» **Required work**
Search term "Press": please copy every line of the records below that contains it.

(Data excerpts)
=== Begin Enclosure ===
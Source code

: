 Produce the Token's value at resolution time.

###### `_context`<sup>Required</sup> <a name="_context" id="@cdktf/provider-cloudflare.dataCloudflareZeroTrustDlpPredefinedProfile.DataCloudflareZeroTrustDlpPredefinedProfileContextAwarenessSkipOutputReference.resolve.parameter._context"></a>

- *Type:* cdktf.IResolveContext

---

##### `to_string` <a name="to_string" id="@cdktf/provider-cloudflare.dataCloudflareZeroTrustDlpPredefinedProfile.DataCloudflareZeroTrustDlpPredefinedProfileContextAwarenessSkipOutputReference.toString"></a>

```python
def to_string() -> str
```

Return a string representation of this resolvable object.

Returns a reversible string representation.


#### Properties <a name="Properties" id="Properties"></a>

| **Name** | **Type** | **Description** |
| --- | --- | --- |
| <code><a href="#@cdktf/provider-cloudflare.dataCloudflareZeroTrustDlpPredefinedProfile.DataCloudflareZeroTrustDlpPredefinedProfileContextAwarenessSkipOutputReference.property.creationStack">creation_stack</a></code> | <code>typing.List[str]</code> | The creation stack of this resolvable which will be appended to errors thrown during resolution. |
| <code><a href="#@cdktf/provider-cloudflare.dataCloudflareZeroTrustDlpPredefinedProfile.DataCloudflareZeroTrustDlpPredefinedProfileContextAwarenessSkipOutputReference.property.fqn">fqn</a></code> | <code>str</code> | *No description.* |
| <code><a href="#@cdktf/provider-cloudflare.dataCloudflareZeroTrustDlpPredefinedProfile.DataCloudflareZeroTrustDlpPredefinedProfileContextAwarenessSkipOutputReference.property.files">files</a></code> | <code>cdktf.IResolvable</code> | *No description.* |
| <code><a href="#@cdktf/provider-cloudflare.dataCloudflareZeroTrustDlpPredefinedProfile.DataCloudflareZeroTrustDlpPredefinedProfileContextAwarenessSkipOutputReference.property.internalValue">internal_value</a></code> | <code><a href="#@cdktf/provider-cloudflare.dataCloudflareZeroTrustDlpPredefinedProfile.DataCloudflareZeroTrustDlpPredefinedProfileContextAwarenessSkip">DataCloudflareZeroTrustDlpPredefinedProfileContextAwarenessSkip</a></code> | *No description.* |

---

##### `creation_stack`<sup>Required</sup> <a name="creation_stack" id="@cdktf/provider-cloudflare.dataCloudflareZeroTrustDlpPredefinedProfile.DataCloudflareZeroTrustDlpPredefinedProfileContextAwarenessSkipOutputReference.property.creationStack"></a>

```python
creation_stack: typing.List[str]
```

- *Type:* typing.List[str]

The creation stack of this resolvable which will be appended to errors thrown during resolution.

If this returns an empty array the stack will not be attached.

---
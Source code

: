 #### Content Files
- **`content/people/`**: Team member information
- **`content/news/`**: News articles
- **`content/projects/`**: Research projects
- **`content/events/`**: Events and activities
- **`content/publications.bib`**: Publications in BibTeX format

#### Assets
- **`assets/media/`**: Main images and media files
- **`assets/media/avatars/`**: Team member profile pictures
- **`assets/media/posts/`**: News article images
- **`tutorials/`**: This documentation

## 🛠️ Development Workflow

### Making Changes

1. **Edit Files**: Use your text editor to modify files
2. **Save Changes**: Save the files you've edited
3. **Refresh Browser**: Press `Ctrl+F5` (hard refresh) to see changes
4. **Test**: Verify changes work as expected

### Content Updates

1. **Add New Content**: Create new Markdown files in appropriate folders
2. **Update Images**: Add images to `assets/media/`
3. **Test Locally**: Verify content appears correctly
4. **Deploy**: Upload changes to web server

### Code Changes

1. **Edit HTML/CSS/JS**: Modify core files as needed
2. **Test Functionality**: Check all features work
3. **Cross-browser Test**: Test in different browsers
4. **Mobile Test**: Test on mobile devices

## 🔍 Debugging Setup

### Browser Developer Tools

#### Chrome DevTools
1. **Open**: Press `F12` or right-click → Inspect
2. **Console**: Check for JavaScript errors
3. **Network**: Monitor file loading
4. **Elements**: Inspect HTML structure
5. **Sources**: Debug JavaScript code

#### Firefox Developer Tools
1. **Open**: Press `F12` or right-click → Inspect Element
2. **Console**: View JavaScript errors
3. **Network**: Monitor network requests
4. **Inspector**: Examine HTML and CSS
=== End Enclosure ===
» **Your solution**
3. **Refresh Browser**: Press `Ctrl+F5` (hard refresh) to see changes
1. **Open**: Press `F12` or right-click → Inspect
1. **Open**: Press `F12` or right-click → Inspect Element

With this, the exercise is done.